→ Your objective: Type out the entries again, matching each one exactly.

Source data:
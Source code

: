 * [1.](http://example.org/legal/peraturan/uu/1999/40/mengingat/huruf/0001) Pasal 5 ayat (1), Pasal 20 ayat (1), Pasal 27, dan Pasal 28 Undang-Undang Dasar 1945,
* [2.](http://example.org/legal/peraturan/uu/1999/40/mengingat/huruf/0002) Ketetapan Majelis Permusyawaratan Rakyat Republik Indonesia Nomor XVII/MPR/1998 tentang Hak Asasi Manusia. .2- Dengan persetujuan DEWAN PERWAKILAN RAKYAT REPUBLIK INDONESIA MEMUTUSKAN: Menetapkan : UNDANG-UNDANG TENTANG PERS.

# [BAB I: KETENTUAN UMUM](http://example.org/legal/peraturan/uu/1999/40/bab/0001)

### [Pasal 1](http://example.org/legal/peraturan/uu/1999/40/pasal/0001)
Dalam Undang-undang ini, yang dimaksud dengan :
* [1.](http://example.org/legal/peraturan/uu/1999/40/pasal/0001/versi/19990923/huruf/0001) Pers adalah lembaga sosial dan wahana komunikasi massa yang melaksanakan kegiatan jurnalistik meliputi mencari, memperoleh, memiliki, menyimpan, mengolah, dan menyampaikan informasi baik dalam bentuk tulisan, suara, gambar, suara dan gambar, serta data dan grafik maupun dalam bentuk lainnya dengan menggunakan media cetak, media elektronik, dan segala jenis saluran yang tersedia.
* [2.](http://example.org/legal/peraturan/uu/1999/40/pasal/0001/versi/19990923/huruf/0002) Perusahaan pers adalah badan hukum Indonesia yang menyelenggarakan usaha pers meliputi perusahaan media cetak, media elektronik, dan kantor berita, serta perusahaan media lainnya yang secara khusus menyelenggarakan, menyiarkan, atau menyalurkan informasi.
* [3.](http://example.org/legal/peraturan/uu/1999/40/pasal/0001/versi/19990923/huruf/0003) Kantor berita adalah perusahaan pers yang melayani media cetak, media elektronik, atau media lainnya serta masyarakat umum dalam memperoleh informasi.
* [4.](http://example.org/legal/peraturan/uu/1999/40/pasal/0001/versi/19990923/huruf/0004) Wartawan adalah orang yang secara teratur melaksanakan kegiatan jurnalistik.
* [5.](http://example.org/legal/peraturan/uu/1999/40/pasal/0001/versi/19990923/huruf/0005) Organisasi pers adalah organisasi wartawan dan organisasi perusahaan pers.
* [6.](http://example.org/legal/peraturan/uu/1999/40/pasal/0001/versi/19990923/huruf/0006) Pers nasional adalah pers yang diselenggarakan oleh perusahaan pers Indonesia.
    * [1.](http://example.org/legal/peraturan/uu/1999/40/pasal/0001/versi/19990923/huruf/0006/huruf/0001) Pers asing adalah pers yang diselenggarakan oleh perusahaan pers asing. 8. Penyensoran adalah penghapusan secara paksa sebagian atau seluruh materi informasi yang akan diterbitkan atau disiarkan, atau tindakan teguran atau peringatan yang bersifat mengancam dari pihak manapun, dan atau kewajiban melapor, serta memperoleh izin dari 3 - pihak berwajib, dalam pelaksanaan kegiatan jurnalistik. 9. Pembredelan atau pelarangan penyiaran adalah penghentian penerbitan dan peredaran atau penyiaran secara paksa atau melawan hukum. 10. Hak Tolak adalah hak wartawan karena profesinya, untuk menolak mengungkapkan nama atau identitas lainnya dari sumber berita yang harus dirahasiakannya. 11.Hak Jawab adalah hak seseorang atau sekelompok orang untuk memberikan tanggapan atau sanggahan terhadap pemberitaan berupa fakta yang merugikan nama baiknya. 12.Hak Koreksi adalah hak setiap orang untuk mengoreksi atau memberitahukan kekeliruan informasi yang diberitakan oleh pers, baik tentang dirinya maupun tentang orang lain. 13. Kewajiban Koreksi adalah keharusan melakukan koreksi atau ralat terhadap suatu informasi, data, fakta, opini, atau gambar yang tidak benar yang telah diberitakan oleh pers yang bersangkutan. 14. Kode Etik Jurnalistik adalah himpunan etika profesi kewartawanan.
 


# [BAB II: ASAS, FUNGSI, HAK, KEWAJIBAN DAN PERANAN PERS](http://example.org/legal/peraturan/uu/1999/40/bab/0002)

→ Response to this task:
Source code

: * [1.](http://example.org/legal/peraturan/uu/1999/40/mengingat/huruf/0001) Pasal 5 ayat (1), Pasal 20 ayat (1), Pasal 27, dan Pasal 28 Undang-Undang Dasar 1945,
* [2.](http://example.org/legal/peraturan/uu/1999/40/mengingat/huruf/0002) Ketetapan Majelis Permusyawaratan Rakyat Republik Indonesia Nomor XVII/MPR/1998 tentang Hak Asasi Manusia. .2- Dengan persetujuan DEWAN PERWAKILAN RAKYAT REPUBLIK INDONESIA MEMUTUSKAN: Menetapkan : UNDANG-UNDANG TENTANG PERS.

# [BAB I: KETENTUAN UMUM](http://example.org/legal/peraturan/uu/1999/40/bab/0001)

### [Pasal 1](http://example.org/legal/peraturan/uu/1999/40/pasal/0001)
Dalam Undang-undang ini, yang dimaksud dengan :
* [1.](http://example.org/legal/peraturan/uu/1999/40/pasal/0001/versi/19990923/huruf/0001) Pers adalah lembaga sosial dan wahana komunikasi massa yang melaksanakan kegiatan jurnalistik meliputi mencari, memperoleh, memiliki, menyimpan, mengolah, dan menyampaikan informasi baik dalam bentuk tulisan, suara, gambar, suara dan gambar, serta data dan grafik maupun dalam bentuk lainnya dengan menggunakan media cetak, media elektronik, dan segala jenis saluran yang tersedia.
* [2.](http://example.org/legal/peraturan/uu/1999/40/pasal/0001/versi/19990923/huruf/0002) Perusahaan pers adalah badan hukum Indonesia yang menyelenggarakan usaha pers meliputi perusahaan media cetak, media elektronik, dan kantor berita, serta perusahaan media lainnya yang secara khusus menyelenggarakan, menyiarkan, atau menyalurkan informasi.
* [3.](http://example.org/legal/peraturan/uu/1999/40/pasal/0001/versi/19990923/huruf/0003) Kantor berita adalah perusahaan pers yang melayani media cetak, media elektronik, atau media lainnya serta masyarakat umum dalam memperoleh informasi.
* [4.](http://example.org/legal/peraturan/uu/1999/40/pasal/0001/versi/19990923/huruf/0004) Wartawan adalah orang yang secara teratur melaksanakan kegiatan jurnalistik.
* [5.](http://example.org/legal/peraturan/uu/1999/40/pasal/0001/versi/19990923/huruf/0005) Organisasi pers adalah organisasi wartawan dan organisasi perusahaan pers.
* [6.](http://example.org/legal/peraturan/uu/1999/40/pasal/0001/versi/19990923/huruf/0006) Pers nasional adalah pers yang diselenggarakan oleh perusahaan pers Indonesia.
    * [1.](http://example.org/legal/peraturan/uu/1999/40/pasal/0001/versi/19990923/huruf/0006/huruf/0001) Pers asing adalah pers yang diselenggarakan oleh perusahaan pers asing. 8. Penyensoran adalah penghapusan secara paksa sebagian atau seluruh materi informasi yang akan diterbitkan atau disiarkan, atau tindakan teguran atau peringatan yang bersifat mengancam dari pihak manapun, dan atau kewajiban melapor, serta memperoleh izin dari 3 - pihak berwajib, dalam pelaksanaan kegiatan jurnalistik. 9. Pembredelan atau pelarangan penyiaran adalah penghentian penerbitan dan peredaran atau penyiaran secara paksa atau melawan hukum. 10. Hak Tolak adalah hak wartawan karena profesinya, untuk menolak mengungkapkan nama atau identitas lainnya dari sumber berita yang harus dirahasiakannya. 11.Hak Jawab adalah hak seseorang atau sekelompok orang untuk memberikan tanggapan atau sanggahan terhadap pemberitaan berupa fakta yang merugikan nama baiknya. 12.Hak Koreksi adalah hak setiap orang untuk mengoreksi atau memberitahukan kekeliruan informasi yang diberitakan oleh pers, baik tentang dirinya maupun tentang orang lain. 13. Kewajiban Koreksi adalah keharusan melakukan koreksi atau ralat terhadap suatu informasi, data, fakta, opini, atau gambar yang tidak benar yang telah diberitakan oleh pers yang bersangkutan. 14. Kode Etik Jurnalistik adalah himpunan etika profesi kewartawanan.
 


# [BAB II: ASAS, FUNGSI, HAK, KEWAJIBAN DAN PERANAN PERS](http://example.org/legal/peraturan/uu/1999/40/bab/0002)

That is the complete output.